Bonjour Benoît. Les objets connectés ont progressivement investi le quotidien des entreprises et des particuliers. Est-ce que la question de la cybersécurité a immédiatement fait surface avec l’émergence de l’IoT, ou est-elle récente ?

C’est une question qui me fait sourire, car la perception même de l’IoT, que l’on soit particulier ou entreprise, c’est avant tout d’un objet qui s’est banalisé. Quand on a une montre connectée, une balance connectée, ou même une imprimante, on se dit que c’est un objet bienveillant qui sert à améliorer le quotidien, mais à aucun moment on ne voit sa face cachée, et la possibilité qu’il puisse faire autre chose que ce pour quoi il est prévu. Et cette prise de conscience du côté sombre de l’objet connecté est très récente, et même très peu considérée. Pourtant, c’est un vrai sujet.

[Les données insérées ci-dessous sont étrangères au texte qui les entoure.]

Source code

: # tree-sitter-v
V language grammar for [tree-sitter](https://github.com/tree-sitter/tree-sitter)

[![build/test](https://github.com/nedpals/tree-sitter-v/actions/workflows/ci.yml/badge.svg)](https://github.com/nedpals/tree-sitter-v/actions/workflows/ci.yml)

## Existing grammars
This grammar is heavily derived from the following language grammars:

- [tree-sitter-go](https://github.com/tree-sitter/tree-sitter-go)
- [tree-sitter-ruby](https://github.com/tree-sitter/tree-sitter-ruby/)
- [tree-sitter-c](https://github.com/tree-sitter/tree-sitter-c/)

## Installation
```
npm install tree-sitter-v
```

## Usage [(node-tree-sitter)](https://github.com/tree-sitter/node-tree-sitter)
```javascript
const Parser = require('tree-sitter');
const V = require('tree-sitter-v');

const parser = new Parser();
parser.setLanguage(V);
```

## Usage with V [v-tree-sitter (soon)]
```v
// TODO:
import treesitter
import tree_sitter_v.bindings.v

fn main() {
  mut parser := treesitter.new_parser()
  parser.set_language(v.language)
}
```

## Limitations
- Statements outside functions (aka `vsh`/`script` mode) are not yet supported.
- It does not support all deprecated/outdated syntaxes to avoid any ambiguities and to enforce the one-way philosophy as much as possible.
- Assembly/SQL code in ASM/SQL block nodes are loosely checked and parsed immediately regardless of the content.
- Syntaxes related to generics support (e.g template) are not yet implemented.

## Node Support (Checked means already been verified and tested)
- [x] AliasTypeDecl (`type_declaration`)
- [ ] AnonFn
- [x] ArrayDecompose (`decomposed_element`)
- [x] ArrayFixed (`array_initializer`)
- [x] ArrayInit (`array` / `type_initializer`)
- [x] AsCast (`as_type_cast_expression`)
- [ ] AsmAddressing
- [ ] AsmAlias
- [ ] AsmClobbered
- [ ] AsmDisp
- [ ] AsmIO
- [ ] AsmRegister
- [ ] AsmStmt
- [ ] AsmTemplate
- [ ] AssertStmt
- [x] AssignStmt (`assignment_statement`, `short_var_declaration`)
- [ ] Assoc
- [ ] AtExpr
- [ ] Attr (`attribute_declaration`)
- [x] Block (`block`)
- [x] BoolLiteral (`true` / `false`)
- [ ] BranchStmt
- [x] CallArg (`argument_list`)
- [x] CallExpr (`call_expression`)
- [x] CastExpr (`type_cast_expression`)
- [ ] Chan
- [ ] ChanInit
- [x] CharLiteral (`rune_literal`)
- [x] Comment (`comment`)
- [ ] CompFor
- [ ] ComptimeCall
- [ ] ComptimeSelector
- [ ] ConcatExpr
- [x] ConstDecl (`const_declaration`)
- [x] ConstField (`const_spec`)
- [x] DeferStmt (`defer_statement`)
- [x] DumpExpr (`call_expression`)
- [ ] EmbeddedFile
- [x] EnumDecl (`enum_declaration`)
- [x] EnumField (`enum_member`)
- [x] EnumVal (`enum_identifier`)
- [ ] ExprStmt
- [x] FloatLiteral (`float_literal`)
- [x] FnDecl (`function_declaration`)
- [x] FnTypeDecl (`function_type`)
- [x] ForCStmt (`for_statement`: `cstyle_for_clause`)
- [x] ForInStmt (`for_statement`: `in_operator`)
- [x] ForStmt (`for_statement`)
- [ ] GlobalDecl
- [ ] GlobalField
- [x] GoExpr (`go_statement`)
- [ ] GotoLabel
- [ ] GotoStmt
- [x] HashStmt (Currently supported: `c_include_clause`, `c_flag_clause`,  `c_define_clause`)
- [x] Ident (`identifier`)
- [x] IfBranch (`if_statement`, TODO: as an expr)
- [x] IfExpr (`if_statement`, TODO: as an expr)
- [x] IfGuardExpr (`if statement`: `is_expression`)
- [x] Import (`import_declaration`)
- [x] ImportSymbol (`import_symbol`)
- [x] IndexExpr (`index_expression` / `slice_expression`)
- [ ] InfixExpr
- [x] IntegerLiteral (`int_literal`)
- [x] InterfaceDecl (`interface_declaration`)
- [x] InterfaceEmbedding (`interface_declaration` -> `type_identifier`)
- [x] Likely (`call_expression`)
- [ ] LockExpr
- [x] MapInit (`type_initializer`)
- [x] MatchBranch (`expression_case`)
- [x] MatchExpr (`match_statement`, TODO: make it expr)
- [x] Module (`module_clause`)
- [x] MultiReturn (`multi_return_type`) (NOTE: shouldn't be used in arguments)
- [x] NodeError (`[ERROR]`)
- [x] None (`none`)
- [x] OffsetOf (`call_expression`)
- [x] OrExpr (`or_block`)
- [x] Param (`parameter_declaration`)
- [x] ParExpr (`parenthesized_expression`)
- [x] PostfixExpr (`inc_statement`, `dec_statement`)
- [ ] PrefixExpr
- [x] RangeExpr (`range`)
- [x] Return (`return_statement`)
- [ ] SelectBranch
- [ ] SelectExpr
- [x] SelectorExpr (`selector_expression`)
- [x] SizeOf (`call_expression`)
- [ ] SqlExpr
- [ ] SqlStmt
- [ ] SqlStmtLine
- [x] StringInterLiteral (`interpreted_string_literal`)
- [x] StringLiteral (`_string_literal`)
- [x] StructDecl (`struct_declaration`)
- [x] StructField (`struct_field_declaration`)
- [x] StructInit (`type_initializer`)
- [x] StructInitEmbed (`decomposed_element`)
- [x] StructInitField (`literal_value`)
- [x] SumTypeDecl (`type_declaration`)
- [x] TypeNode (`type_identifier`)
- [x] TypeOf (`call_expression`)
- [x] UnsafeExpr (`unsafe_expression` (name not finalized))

Qu’est-ce qui, pour vous, a fait que l’on a commencé à se dire que les objets connectés pouvaient être dangereux ?

Malheureusement, c’est l’expérience, qui nous montre que l’on a eu des attaques sur des opérateurs essentiels sur internet, qui étaient notamment des fournisseurs de DNS, et qui se sont fait attaquer en déni de service par des caméras de surveillance. Ces caméras envoyaient massivement des demandes aux opérateurs, ce qui fait qu’ils étaient saturés. Résultat : les demandes légitimes se retrouveraient noyées sous un flot de demandes illégitimes, et on ne pouvait donc pas accéder à internet.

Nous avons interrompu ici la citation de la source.